Your objective :: Take the entries below and print only the lines from the one with "# IEnumFBBlock::Restrict" through the one with "- [IEnumFBBlock::Next](ienumfbblock-next.md)", exactly as they stand, both ends included.

Material provided ::
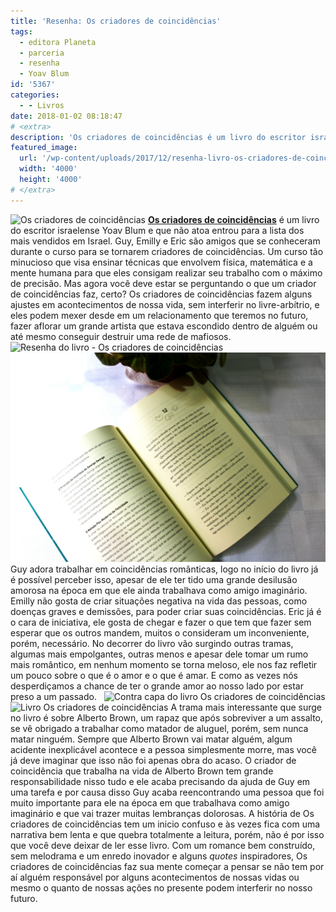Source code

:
 ```yaml
---
title: 'Resenha: Os criadores de coincidências'
tags:
  - editora Planeta
  - parceria
  - resenha
  - Yoav Blum
id: '5367'
categories:
  - - Livros
date: 2018-01-02 08:18:47
# <extra>
description: 'Os criadores de coincidências é um livro do escritor israelense Yoav Blum e que não atoa entrou para a lista dos mais vendidos em Israel. Guy, Emilly e Eric são amigos que se conheceram durante o curso para se tornarem criadores de coincidências. Um curso tão minucioso que visa ensinar técnicas que envolvem física, matemática e a mente humana para que eles consigam realizar seu trabalho com o máximo de precisão. Mas agora você deve estar se perguntando o que um criador de coincidências faz, certo? Os criadores de coincidências fazem alguns ajustes em acontecimentos de nossa vida, sem interferir no livre-arbítrio, e eles podem mexer desde em um relacionamento que teremos no futuro, fazer aflorar um grande artista que estava escondido dentro de alguém ou até mesmo conseguir destruir uma rede de mafiosos. Guy adora trabalhar em coincidências românticas, &hellip;'
featured_image: 
  url: '/wp-content/uploads/2017/12/resenha-livro-os-criadores-de-coincidências.jpg'
  width: '4000'
  height: '4000'
# </extra>
---
```


![Os criadores de coincidências](/wp-content/uploads/2017/12/resenha-livro-os-criadores-de-coincidências.jpg) [**Os criadores de coincidências**](https://www.planetadelivros.com.br/livro-os-criadores-de-coincidencias/254874) é um livro do escritor israelense Yoav Blum e que não atoa entrou para a lista dos mais vendidos em Israel. Guy, Emilly e Eric são amigos que se conheceram durante o curso para se tornarem criadores de coincidências. Um curso tão minucioso que visa ensinar técnicas que envolvem física, matemática e a mente humana para que eles consigam realizar seu trabalho com o máximo de precisão. Mas agora você deve estar se perguntando o que um criador de coincidências faz, certo? Os criadores de coincidências fazem alguns ajustes em acontecimentos de nossa vida, sem interferir no livre-arbítrio, e eles podem mexer desde em um relacionamento que teremos no futuro, fazer aflorar um grande artista que estava escondido dentro de alguém ou até mesmo conseguir destruir uma rede de mafiosos. ![Resenha do livro - Os criadores de coincidências](/wp-content/uploads/2017/12/lombada-livro-os-criadores-de-coincidências.jpg) ![Livro Os criadores de coincidências](/wp-content/uploads/2017/12/páginas-do-livro-os-criadores-de-coincidências.jpg) Guy adora trabalhar em coincidências românticas, logo no início do livro já é possível perceber isso, apesar de ele ter tido uma grande desilusão amorosa na época em que ele ainda trabalhava como amigo imaginário. Emilly não gosta de criar situações negativa na vida das pessoas, como doenças graves e demissões, para poder criar suas coincidências. Eric já é o cara de iniciativa, ele gosta de chegar e fazer o que tem que fazer sem esperar que os outros mandem, muitos o consideram um inconveniente, porém, necessário.  No decorrer do livro vão surgindo outras tramas, algumas mais empolgantes, outras menos e apesar dele tomar um rumo mais romântico, em nenhum momento se torna meloso, ele nos faz refletir um pouco sobre o que é o amor e o que é amar. E como as vezes nós desperdiçamos a chance de ter o grande amor ao nosso lado por estar preso a um passado.   ![Contra capa do livro Os criadores de coincidências](/wp-content/uploads/2017/12/contra-capa-livro-os-criadores-de-coindicidências.jpg) ![Livro Os criadores de coincidências](/wp-content/uploads/2017/12/resumo-livro-os-criadores-de-coincidências.jpg) A trama mais interessante que surge no livro é sobre Alberto Brown, um rapaz que após sobreviver a um assalto, se vê obrigado a trabalhar como matador de aluguel, porém, sem nunca matar ninguém. Sempre que Alberto Brown vai matar alguém, algum acidente inexplicável acontece e a pessoa simplesmente morre, mas você já deve imaginar que isso não foi apenas obra do acaso. O criador de coincidência que trabalha na vida de Alberto Brown tem grande responsabilidade nisso tudo e ele acaba precisando da ajuda de Guy em uma tarefa e por causa disso Guy acaba reencontrando uma pessoa que foi muito importante para ele na época em que trabalhava como amigo imaginário e que vai trazer muitas lembranças dolorosas.  A história de Os criadores de coincidências tem um inicio confuso e às vezes fica com uma narrativa bem lenta e que quebra totalmente a leitura, porém, não é por isso que você deve deixar de ler esse livro. Com um romance bem construído, sem melodrama e um enredo inovador e alguns _quotes_ inspiradores, Os criadores de coincidências faz sua mente começar a pensar se não tem por aí alguém responsável por alguns acontecimentos de nossas vidas ou mesmo o quanto de nossas ações no presente podem interferir no nosso futuro.

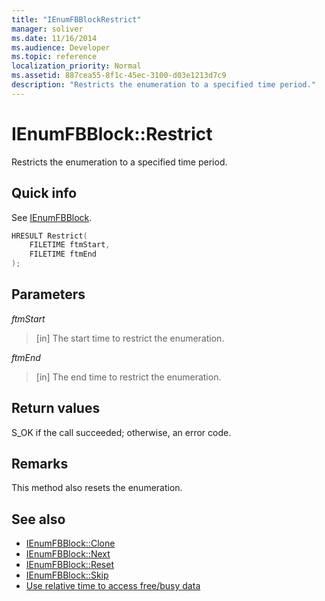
 ```yaml
---
title: "IEnumFBBlockRestrict"
manager: soliver
ms.date: 11/16/2014
ms.audience: Developer
ms.topic: reference
localization_priority: Normal
ms.assetid: 887cea55-8f1c-45ec-3100-d03e1213d7c9
description: "Restricts the enumeration to a specified time period."
---
```


# IEnumFBBlock::Restrict

Restricts the enumeration to a specified time period.
  
## Quick info

See [IEnumFBBlock](ienumfbblock.md).
  
```cpp
HRESULT Restrict(  
    FILETIME ftmStart, 
    FILETIME ftmEnd 
);

```

## Parameters

_ftmStart_
  
>  [in] The start time to restrict the enumeration. 
    
_ftmEnd_
  
> [in] The end time to restrict the enumeration.
    
## Return values

S_OK if the call succeeded; otherwise, an error code.
  
## Remarks

This method also resets the enumeration.
  
## See also

- [IEnumFBBlock::Clone](ienumfbblock-clone.md)  
- [IEnumFBBlock::Next](ienumfbblock-next.md)  
- [IEnumFBBlock::Reset](ienumfbblock-reset.md)  
- [IEnumFBBlock::Skip](ienumfbblock-skip.md)  
- [Use relative time to access free/busy data](how-to-use-relative-time-to-access-free-busy-data.md)

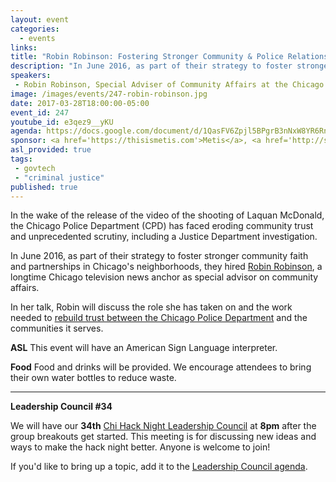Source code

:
 ```yaml
---
layout: event
categories:
  - events 
links:
title: "Robin Robinson: Fostering Stronger Community & Police Relationships"
description: "In June 2016, as part of their strategy to foster stronger community faith and partnerships in Chicago’s neighborhoods, the Chicago Police Department hired Robin Robinson, a longtime Chicago television news anchor as special advisor on community affairs. Robin will discuss the role she has taken on and the work needed to rebuild trust between the Chicago Police Department and the communities it serves."
speakers:
 - Robin Robinson, Special Adviser of Community Affairs at the Chicago Police Department
image: /images/events/247-robin-robinson.jpg
date: 2017-03-28T18:00:00-05:00
event_id: 247
youtube_id: e3qez9__yKU
agenda: https://docs.google.com/document/d/1QasFV6Zpjl5BPgrB3nNxW8YR6Rn0mVH-uzFspLwSZcA/edit
sponsor: <a href='https://thisismetis.com'>Metis</a>, <a href='http://smartchicagocollaborative.org/'>Smart Chicago</a>
asl_provided: true
tags: 
 - govtech
 - "criminal justice"
published: true
---
```


In the wake of the release of the video of the shooting of Laquan McDonald, the Chicago Police Department (CPD) has faced eroding community trust and unprecedented scrutiny, including a Justice Department investigation.

In June 2016, as part of their strategy to foster stronger community faith and partnerships in Chicago's neighborhoods, they hired [Robin Robinson](https://en.wikipedia.org/wiki/Robin_Robinson), a longtime Chicago television news anchor as special advisor on community affairs. 

In her talk, Robin will discuss the role she has taken on and the work needed to [rebuild trust between the Chicago Police Department](http://chicagotonight.wttw.com/2016/06/23/robin-robinson-her-new-role-chicago-police-department) and the communities it serves.

**ASL** This event will have an American Sign Language interpreter.

**Food** Food and drinks will be provided. We encourage attendees to bring their own water bottles to reduce waste.

---

**Leadership Council #34**

We will have our **34th** [Chi Hack Night Leadership Council](http://chihacknight.org/leadership-council.html) at **8pm** after the group breakouts get started. This meeting is for discussing new ideas and ways to make the hack night better. Anyone is welcome to join! 

If you'd like to bring up a topic, add it to the [Leadership Council agenda](https://docs.google.com/document/d/13yQ9uWzWqIsiEMAf4Fbh_bx-KjnO86KWvierI5NDXdg/edit).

Your solution ::
# IEnumFBBlock::Restrict

Restricts the enumeration to a specified time period.
  
## Quick info

See [IEnumFBBlock](ienumfbblock.md).
  
```cpp
HRESULT Restrict(  
    FILETIME ftmStart, 
    FILETIME ftmEnd 
);

```

## Parameters

_ftmStart_
  
>  [in] The start time to restrict the enumeration. 
    
_ftmEnd_
  
> [in] The end time to restrict the enumeration.
    
## Return values

S_OK if the call succeeded; otherwise, an error code.
  
## Remarks

This method also resets the enumeration.
  
## See also

- [IEnumFBBlock::Clone](ienumfbblock-clone.md)  
- [IEnumFBBlock::Next](ienumfbblock-next.md)  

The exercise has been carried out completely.